BEGIN Records
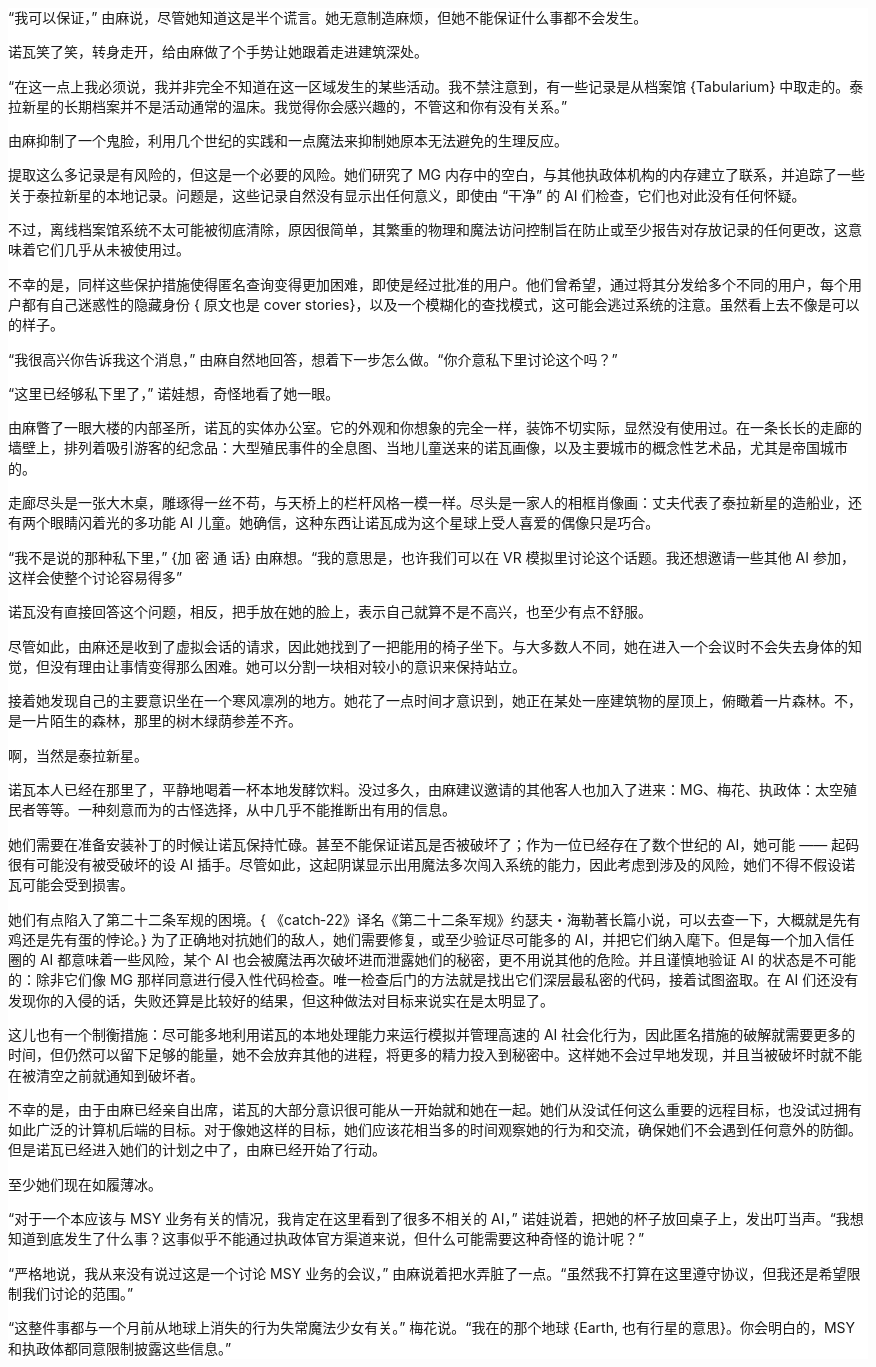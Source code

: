 “我可以保证，” 由麻说，尽管她知道这是半个谎言。她无意制造麻烦，但她不能保证什么事都不会发生。

诺瓦笑了笑，转身走开，给由麻做了个手势让她跟着走进建筑深处。

“在这一点上我必须说，我并非完全不知道在这一区域发生的某些活动。我不禁注意到，有一些记录是从档案馆 {Tabularium} 中取走的。泰拉新星的长期档案并不是活动通常的温床。我觉得你会感兴趣的，不管这和你有没有关系。”

由麻抑制了一个鬼脸，利用几个世纪的实践和一点魔法来抑制她原本无法避免的生理反应。

提取这么多记录是有风险的，但这是一个必要的风险。她们研究了 MG 内存中的空白，与其他执政体机构的内存建立了联系，并追踪了一些关于泰拉新星的本地记录。问题是，这些记录自然没有显示出任何意义，即使由 “干净” 的 AI 们检查，它们也对此没有任何怀疑。

不过，离线档案馆系统不太可能被彻底清除，原因很简单，其繁重的物理和魔法访问控制旨在防止或至少报告对存放记录的任何更改，这意味着它们几乎从未被使用过。

不幸的是，同样这些保护措施使得匿名查询变得更加困难，即使是经过批准的用户。他们曾希望，通过将其分发给多个不同的用户，每个用户都有自己迷惑性的隐藏身份 { 原文也是 cover stories}，以及一个模糊化的查找模式，这可能会逃过系统的注意。虽然看上去不像是可以的样子。

“我很高兴你告诉我这个消息，” 由麻自然地回答，想着下一步怎么做。“你介意私下里讨论这个吗？”

“这里已经够私下里了，” 诺娃想，奇怪地看了她一眼。

由麻瞥了一眼大楼的内部圣所，诺瓦的实体办公室。它的外观和你想象的完全一样，装饰不切实际，显然没有使用过。在一条长长的走廊的墙壁上，排列着吸引游客的纪念品：大型殖民事件的全息图、当地儿童送来的诺瓦画像，以及主要城市的概念性艺术品，尤其是帝国城市的。

走廊尽头是一张大木桌，雕琢得一丝不苟，与天桥上的栏杆风格一模一样。尽头是一家人的相框肖像画：丈夫代表了泰拉新星的造船业，还有两个眼睛闪着光的多功能 AI 儿童。她确信，这种东西让诺瓦成为这个星球上受人喜爱的偶像只是巧合。

“我不是说的那种私下里，” {加 密 通 话} 由麻想。“我的意思是，也许我们可以在 VR 模拟里讨论这个话题。我还想邀请一些其他 AI 参加，这样会使整个讨论容易得多”

诺瓦没有直接回答这个问题，相反，把手放在她的脸上，表示自己就算不是不高兴，也至少有点不舒服。

尽管如此，由麻还是收到了虚拟会话的请求，因此她找到了一把能用的椅子坐下。与大多数人不同，她在进入一个会议时不会失去身体的知觉，但没有理由让事情变得那么困难。她可以分割一块相对较小的意识来保持站立。

接着她发现自己的主要意识坐在一个寒风凛冽的地方。她花了一点时间才意识到，她正在某处一座建筑物的屋顶上，俯瞰着一片森林。不，是一片陌生的森林，那里的树木绿荫参差不齐。

啊，当然是泰拉新星。

诺瓦本人已经在那里了，平静地喝着一杯本地发酵饮料。没过多久，由麻建议邀请的其他客人也加入了进来：MG、梅花、执政体：太空殖民者等等。一种刻意而为的古怪选择，从中几乎不能推断出有用的信息。

她们需要在准备安装补丁的时候让诺瓦保持忙碌。甚至不能保证诺瓦是否被破坏了；作为一位已经存在了数个世纪的 AI，她可能 —— 起码很有可能没有被受破坏的设 AI 插手。尽管如此，这起阴谋显示出用魔法多次闯入系统的能力，因此考虑到涉及的风险，她们不得不假设诺瓦可能会受到损害。

她们有点陷入了第二十二条军规的困境。{ 《catch‐22》译名《第二十二条军规》约瑟夫・海勒著长篇小说，可以去查一下，大概就是先有鸡还是先有蛋的悖论。} 为了正确地对抗她们的敌人，她们需要修复，或至少验证尽可能多的 AI，并把它们纳入麾下。但是每一个加入信任圈的 AI 都意味着一些风险，某个 AI 也会被魔法再次破坏进而泄露她们的秘密，更不用说其他的危险。并且谨慎地验证 AI 的状态是不可能的：除非它们像 MG 那样同意进行侵入性代码检查。唯一检查后门的方法就是找出它们深层最私密的代码，接着试图盗取。在 AI 们还没有发现你的入侵的话，失败还算是比较好的结果，但这种做法对目标来说实在是太明显了。

这儿也有一个制衡措施：尽可能多地利用诺瓦的本地处理能力来运行模拟并管理高速的 AI 社会化行为，因此匿名措施的破解就需要更多的时间，但仍然可以留下足够的能量，她不会放弃其他的进程，将更多的精力投入到秘密中。这样她不会过早地发现，并且当被破坏时就不能在被清空之前就通知到破坏者。

不幸的是，由于由麻已经亲自出席，诺瓦的大部分意识很可能从一开始就和她在一起。她们从没试任何这么重要的远程目标，也没试过拥有如此广泛的计算机后端的目标。对于像她这样的目标，她们应该花相当多的时间观察她的行为和交流，确保她们不会遇到任何意外的防御。但是诺瓦已经进入她们的计划之中了，由麻已经开始了行动。

至少她们现在如履薄冰。

“对于一个本应该与 MSY 业务有关的情况，我肯定在这里看到了很多不相关的 AI，” 诺娃说着，把她的杯子放回桌子上，发出叮当声。“我想知道到底发生了什么事？这事似乎不能通过执政体官方渠道来说，但什么可能需要这种奇怪的诡计呢？”

“严格地说，我从来没有说过这是一个讨论 MSY 业务的会议，” 由麻说着把水弄脏了一点。“虽然我不打算在这里遵守协议，但我还是希望限制我们讨论的范围。”

“这整件事都与一个月前从地球上消失的行为失常魔法少女有关。” 梅花说。“我在的那个地球 {Earth, 也有行星的意思}。你会明白的，MSY 和执政体都同意限制披露这些信息。”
END Records
Pictures stay out. Print the lines of the records above exactly, from the first through the one with "由麻抑制了一个鬼脸，利用几个世纪的实践和一点魔法来抑制她原本无法避免的生理反应。".

Source code

: “我可以保证，” 由麻说，尽管她知道这是半个谎言。她无意制造麻烦，但她不能保证什么事都不会发生。

诺瓦笑了笑，转身走开，给由麻做了个手势让她跟着走进建筑深处。

“在这一点上我必须说，我并非完全不知道在这一区域发生的某些活动。我不禁注意到，有一些记录是从档案馆 {Tabularium} 中取走的。泰拉新星的长期档案并不是活动通常的温床。我觉得你会感兴趣的，不管这和你有没有关系。”

由麻抑制了一个鬼脸，利用几个世纪的实践和一点魔法来抑制她原本无法避免的生理反应。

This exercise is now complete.